The command find file*foo*txt doesn't really use find.
It's your shell who expands file*foo*txt before find even runs. Then find gets possibly many arguments as its starting points; and no tests, no actions. The default action of -print is assumed.
This is like printf '%s\n' file*foo*txt. Both printf and your find only print what the shell supplies; except if there is no match. Or except if the shell returns a directory name (possibly among other names); in such case printf will just print it, while find will print it plus paths to every file in the directory, recursively.
Your task can be done with find (not the shell) actually performing some matching. Use several -name tests. The default behavior is to join tests with -a (logical AND). This fits cases where you want the filename to match several patterns at once.
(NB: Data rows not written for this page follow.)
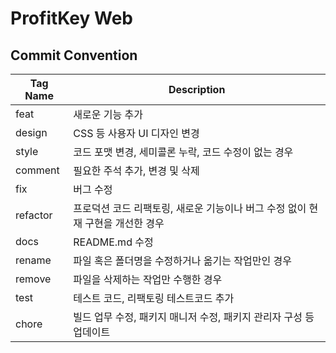 # ProfitKey Web

## Commit Convention

| Tag Name | Description                                                                    |
| -------- | ------------------------------------------------------------------------------ |
| feat     | 새로운 기능 추가                                                               |
| design   | CSS 등 사용자 UI 디자인 변경                                                   |
| style    | 코드 포맷 변경, 세미콜론 누락, 코드 수정이 없는 경우                           |
| comment  | 필요한 주석 추가, 변경 및 삭제                                                 |
| fix      | 버그 수정                                                                      |
| refactor | 프로덕션 코드 리팩토링, 새로운 기능이나 버그 수정 없이 현재 구현을 개선한 경우 |
| docs     | README.md 수정                                                                 |
| rename   | 파일 혹은 폴더명을 수정하거나 옮기는 작업만인 경우                             |
| remove   | 파일을 삭제하는 작업만 수행한 경우                                             |
| test     | 테스트 코드, 리팩토링 테스트코드 추가                                          |
| chore    | 빌드 업무 수정, 패키지 매니저 수정, 패키지 관리자 구성 등 업데이트             |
find . -type f -name 'file.*' -name '*.txt' -name '*.foo.*' -name '*.bar.*'
Notes:
- These patterns are not regular expressions.
* here is a wildcard but . is literal. I used . because you wrote "file.foo.bar.txt or file.bar.foo.txt".
find is recursive. Use -maxdepth 1 or (if your find doesn't support it) read this: Limit POSIX find to specific depth.
- Note the patterns are quoted. This is to protect them from being expanded by the shell (compare this question).
If you want literally file.foo.bar.txt or file.bar.foo.txt then use -o (logical OR):
find . -type f \( -name file.foo.bar.txt -o -name file.bar.foo.txt \)
Note you often need parentheses with -o. Without them -type f -name … -o -name … would not do what we want.
And there is -regex. It's a match on the whole path and there are several flavors.